The NSA and GCHQ are not making any corporate friends with their incessant snooping. They’re using the apps we use on our smart phones to glean just about everything about us, which is not only going to annoy people and keep them from using apps but also brings attention to how much corporations are stealing our information.
The National Security Agency and its UK counterpart GCHQ have been developing capabilities to take advantage of “leaky” smartphone apps, such as the wildly popular Angry Birds game, that transmit users’ private information across the internet, according to top secret documents.
The data pouring onto communication networks from the new generation of iPhone and Android apps ranges from phone model and screen size to personal details such as age, gender and location. Some apps, the documents state, can share users’ most sensitive information such as sexual orientation – and one app recorded in the material even sends specific sexual preferences such as whether or not the user may be a swinger.
Many smartphone owners will be unaware of the full extent this information is being shared across the internet, and even the most sophisticated would be unlikely to realise that all of it is available for the spy agencies to collect.
Don’t upload photos or use Google Maps, either.
In practice, most major social media sites, such as Facebook and Twitter, strip photos of identifying location metadata (known as EXIF data) before publication.

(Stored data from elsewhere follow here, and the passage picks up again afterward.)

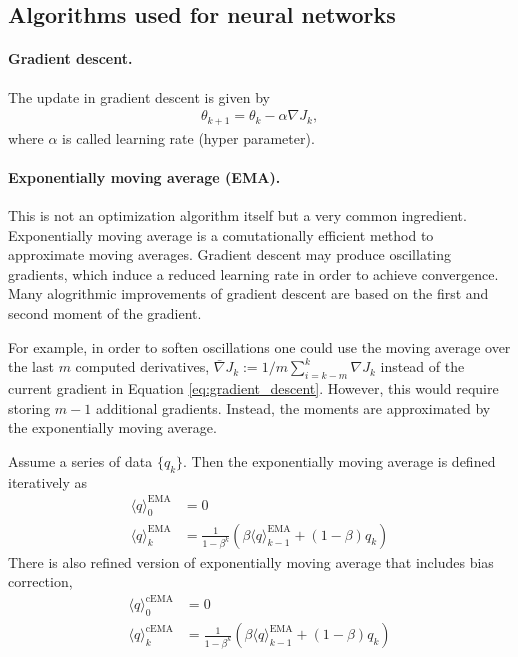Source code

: \documentclass[12pt,a4paper]{article}
\begin{document}
\subsection{Algorithms used for neural networks}
\paragraph{Gradient descent.}
The update in gradient descent is given by
\begin{align} \label{eq:gradient_descent}
	\theta_{k+1} = \theta_k - \alpha \nabla J_k,
\end{align}
where $\alpha$ is called learning rate (hyper parameter).

\paragraph{Exponentially moving average (EMA).} This is not an optimization algorithm itself but a very common ingredient. Exponentially moving average is a comutationally efficient method to approximate moving averages.
Gradient descent may produce oscillating gradients, which induce a reduced learning rate in order to achieve convergence. Many alogrithmic improvements of gradient descent are based on the first and second moment of the gradient. 

For example, in order to soften  oscillations one could use the moving average over the last $m$ computed derivatives, $\bar \nabla J_k := 1/m \sum_{i=k-m} ^ k \nabla J_k$ instead of the current gradient in Equation \ref{eq:gradient_descent}. However, this would require storing $m-1$ additional gradients. Instead,  the moments are approximated by the exponentially moving average.

Assume a series of data $\{q_k\}$. Then the exponentially moving average is defined iteratively as
\begin{align}
\langle  q \rangle ^{\text{EMA}}_0 &= 0\\ 
\langle  q \rangle ^{\text{EMA}}_k &= \frac{1}{1-\beta^k}\left(\beta \langle  q \rangle ^{\text{EMA}}_{k-1}+ (1-\beta) q_k\right) \label{eq:ema}
\end{align}
There is also refined version of exponentially moving average  that includes bias correction,
\begin{align}
\langle  q \rangle ^{\text{cEMA}}_0 &= 0\\ 
\langle  q \rangle ^{\text{cEMA}}_k &= \frac{1}{1-\beta^k}\left(\beta \langle  q \rangle ^{\text{EMA}}_{k-1}+ (1-\beta) q_k\right)
\end{align}
\end{document}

However, depending on when this is done during upload, such data may still, briefly, be available for collection by the agencies as it travels across the networks.
Depending on what profile information a user had supplied, the documents suggested, the agency would be able to collect almost every key detail of a user’s life: including home country, current location (through geolocation), age, gender, zip code, martial status – options included “single”, “married”, “divorced”, “swinger” and more – income, ethnicity, sexual orientation, education level, and number of children.

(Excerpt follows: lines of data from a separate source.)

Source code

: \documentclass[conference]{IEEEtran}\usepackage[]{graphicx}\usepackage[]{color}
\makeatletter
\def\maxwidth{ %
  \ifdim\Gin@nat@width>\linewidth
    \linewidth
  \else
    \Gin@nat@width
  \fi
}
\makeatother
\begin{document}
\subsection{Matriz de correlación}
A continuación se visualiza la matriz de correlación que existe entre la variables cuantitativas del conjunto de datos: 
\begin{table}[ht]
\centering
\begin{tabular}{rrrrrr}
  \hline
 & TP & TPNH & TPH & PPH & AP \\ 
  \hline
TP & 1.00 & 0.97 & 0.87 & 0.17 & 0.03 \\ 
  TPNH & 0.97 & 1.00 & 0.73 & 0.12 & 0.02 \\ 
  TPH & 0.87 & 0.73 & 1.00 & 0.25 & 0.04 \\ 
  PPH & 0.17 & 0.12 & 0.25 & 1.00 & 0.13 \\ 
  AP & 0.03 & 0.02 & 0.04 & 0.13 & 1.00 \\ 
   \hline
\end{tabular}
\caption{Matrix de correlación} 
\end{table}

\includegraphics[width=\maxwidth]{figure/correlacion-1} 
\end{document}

The agencies also made use of their mobile interception capabilities to collect location information in bulk, from Google and other mapping apps. One basic effort by GCHQ and the NSA was to build a database geolocating every mobile phone mast in the world – meaning that just by taking tower ID from a handset, location information could be gleaned.
A more sophisticated effort, though, relied on intercepting Google Maps queries made on smartphones, and using them to collect large volumes of location information.
So successful was this effort that one 2008 document noted that “[i]t effectively means that anyone using Google Maps on a smartphone is working in support of a GCHQ system.”
If anything is going to put a stop to this, it’s companies like Google throwing their weight around. They don’t want people thinking that using their maps “is working in support of a GCHQ (or NSA) system.”
After all, they want your information for themselves.